For a man whose economic policies had once again been stolen by the government, George Osborne looked unusually cheery as he delivered the opposition response to the pre-Budget report on Tuesday. Alistair Darling had brazenly claimed as his own the Tories’ new ideas: raising the inheritance tax threshold, an airline levy and taxing foreign financiers. But to the shadow chancellor, this theft represented victory. ‘From this day on,’ he declared, ‘let there be no doubt who is winning the battle of ideas.’
It was a fair point. Mr Darling had spent the first half of his speech denouncing Conservative policy and the second half aping it. Conspicuous by its absence was the mysterious ‘vision for change’ which Gordon Brown had promised as he cancelled the election last weekend. The only vision was of deteriorating public finances, and the largest deficit in western Europe. The spending review had been the Prime Minister’s best chance to recover from the disaster of last weekend. As Mr Osborne already sensed, he had blown it.

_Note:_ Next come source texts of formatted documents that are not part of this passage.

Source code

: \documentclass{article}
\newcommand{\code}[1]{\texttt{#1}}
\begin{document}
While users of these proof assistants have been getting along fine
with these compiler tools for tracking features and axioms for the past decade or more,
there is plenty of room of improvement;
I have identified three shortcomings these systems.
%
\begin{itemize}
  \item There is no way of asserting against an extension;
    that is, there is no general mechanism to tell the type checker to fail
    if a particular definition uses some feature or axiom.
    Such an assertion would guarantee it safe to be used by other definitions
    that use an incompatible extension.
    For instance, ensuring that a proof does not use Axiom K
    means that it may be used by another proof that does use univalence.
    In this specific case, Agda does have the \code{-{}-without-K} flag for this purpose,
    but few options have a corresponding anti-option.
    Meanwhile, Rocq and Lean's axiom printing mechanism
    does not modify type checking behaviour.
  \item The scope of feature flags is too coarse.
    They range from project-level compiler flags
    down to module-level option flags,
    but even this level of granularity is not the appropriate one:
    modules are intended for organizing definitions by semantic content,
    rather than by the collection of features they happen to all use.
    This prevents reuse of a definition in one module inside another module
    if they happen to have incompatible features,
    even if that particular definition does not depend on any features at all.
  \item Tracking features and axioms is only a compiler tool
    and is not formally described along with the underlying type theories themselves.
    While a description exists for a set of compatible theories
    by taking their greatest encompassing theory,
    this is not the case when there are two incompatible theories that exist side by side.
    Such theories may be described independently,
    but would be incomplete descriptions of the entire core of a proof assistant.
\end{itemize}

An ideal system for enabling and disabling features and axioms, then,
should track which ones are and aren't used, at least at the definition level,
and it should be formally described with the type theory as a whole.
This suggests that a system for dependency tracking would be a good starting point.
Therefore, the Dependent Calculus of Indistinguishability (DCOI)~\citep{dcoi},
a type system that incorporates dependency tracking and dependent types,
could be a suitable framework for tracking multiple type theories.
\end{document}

The tables of British politics have, once again, turned in the space of just a few weeks. David Cameron has been transformed from the affable leader of a suicide mission into a potential prime minister. Mr Brown is no longer seen as a titan led by a moral compass, but a hesitant bungler. In all the excitement, few have noticed that the Liberal Democrats have weakened to the point of total collapse. Everyone is now working to a new timetable, with an election expected not on 1 November, but in 2009, or even 2010.
Much of the damage to Mr Brown is, of course, self-inflicted. Not since Jim Callaghan sang ‘Waiting at the Church’ to the baffled TUC congress in 1978 has the decision not to hold an election been surrounded by so much drama.